Problem statement: Could you copy every record exactly, leaving the pictures behind?

Dataset records:
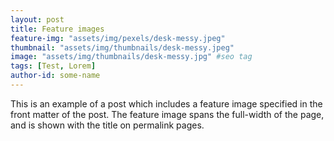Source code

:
 ```yaml
---
layout: post
title: Feature images
feature-img: "assets/img/pexels/desk-messy.jpeg"
thumbnail: "assets/img/thumbnails/desk-messy.jpeg"
image: "assets/img/thumbnails/desk-messy.jpg" #seo tag
tags: [Test, Lorem]
author-id: some-name
---
```


This is an example of a post which includes a feature image specified in the front matter of the post. The feature image spans the full-width of the page, and is shown with the title on permalink pages.

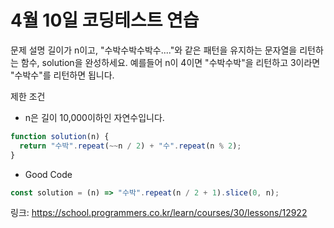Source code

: # 4월 10일 코딩테스트 연습

문제 설명
길이가 n이고, "수박수박수박수...."와 같은 패턴을 유지하는 문자열을 리턴하는 함수, solution을 완성하세요. 예를들어 n이 4이면 "수박수박"을 리턴하고 3이라면 "수박수"를 리턴하면 됩니다.

제한 조건

- n은 길이 10,000이하인 자연수입니다.

```javascript
function solution(n) {
  return "수박".repeat(~~n / 2) + "수".repeat(n % 2);
}
```

- Good Code

```javascript
const solution = (n) => "수박".repeat(n / 2 + 1).slice(0, n);
```

링크: https://school.programmers.co.kr/learn/courses/30/lessons/12922
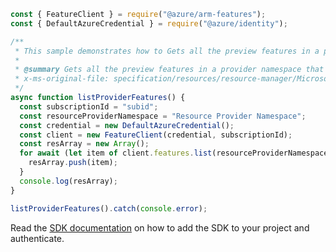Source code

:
 ```javascript
const { FeatureClient } = require("@azure/arm-features");
const { DefaultAzureCredential } = require("@azure/identity");

/**
 * This sample demonstrates how to Gets all the preview features in a provider namespace that are available through AFEC for the subscription.
 *
 * @summary Gets all the preview features in a provider namespace that are available through AFEC for the subscription.
 * x-ms-original-file: specification/resources/resource-manager/Microsoft.Features/stable/2021-07-01/examples/listProviderFeatures.json
 */
async function listProviderFeatures() {
  const subscriptionId = "subid";
  const resourceProviderNamespace = "Resource Provider Namespace";
  const credential = new DefaultAzureCredential();
  const client = new FeatureClient(credential, subscriptionId);
  const resArray = new Array();
  for await (let item of client.features.list(resourceProviderNamespace)) {
    resArray.push(item);
  }
  console.log(resArray);
}

listProviderFeatures().catch(console.error);
```

Read the [SDK documentation](https://github.com/Azure/azure-sdk-for-js/blob/%40azure%2Farm-features_3.0.1/sdk/features/arm-features/README.md) on how to add the SDK to your project and authenticate.

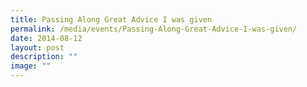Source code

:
 ```yaml
---
title: Passing Along Great Advice I was given
permalink: /media/events/Passing-Along-Great-Advice-I-was-given/
date: 2014-08-12
layout: post
description: ""
image: ""
---
```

Result of this task:
Source code

:
 ```yaml
---
layout: post
title: Feature images
feature-img: "assets/img/pexels/desk-messy.jpeg"
thumbnail: "assets/img/thumbnails/desk-messy.jpeg"
image: "assets/img/thumbnails/desk-messy.jpg" #seo tag
tags: [Test, Lorem]
author-id: some-name
---
```


This is an example of a post which includes a feature image specified in the front matter of the post. The feature image spans the full-width of the page, and is shown with the title on permalink pages.

Source code

: # 4월 10일 코딩테스트 연습

문제 설명
길이가 n이고, "수박수박수박수...."와 같은 패턴을 유지하는 문자열을 리턴하는 함수, solution을 완성하세요. 예를들어 n이 4이면 "수박수박"을 리턴하고 3이라면 "수박수"를 리턴하면 됩니다.

제한 조건

- n은 길이 10,000이하인 자연수입니다.

```javascript
function solution(n) {
  return "수박".repeat(~~n / 2) + "수".repeat(n % 2);
}
```

- Good Code

```javascript
const solution = (n) => "수박".repeat(n / 2 + 1).slice(0, n);
```

링크: https://school.programmers.co.kr/learn/courses/30/lessons/12922
Source code

:
 ```javascript
const { FeatureClient } = require("@azure/arm-features");
const { DefaultAzureCredential } = require("@azure/identity");

/**
 * This sample demonstrates how to Gets all the preview features in a provider namespace that are available through AFEC for the subscription.
 *
 * @summary Gets all the preview features in a provider namespace that are available through AFEC for the subscription.
 * x-ms-original-file: specification/resources/resource-manager/Microsoft.Features/stable/2021-07-01/examples/listProviderFeatures.json
 */
async function listProviderFeatures() {
  const subscriptionId = "subid";
  const resourceProviderNamespace = "Resource Provider Namespace";
  const credential = new DefaultAzureCredential();
  const client = new FeatureClient(credential, subscriptionId);
  const resArray = new Array();
  for await (let item of client.features.list(resourceProviderNamespace)) {
    resArray.push(item);
  }
  console.log(resArray);
}

listProviderFeatures().catch(console.error);
```

Read the [SDK documentation](https://github.com/Azure/azure-sdk-for-js/blob/%40azure%2Farm-features_3.0.1/sdk/features/arm-features/README.md) on how to add the SDK to your project and authenticate.

Source code

:
 ```yaml
---
title: Passing Along Great Advice I was given
permalink: /media/events/Passing-Along-Great-Advice-I-was-given/
date: 2014-08-12
layout: post
description: ""
image: ""
---
```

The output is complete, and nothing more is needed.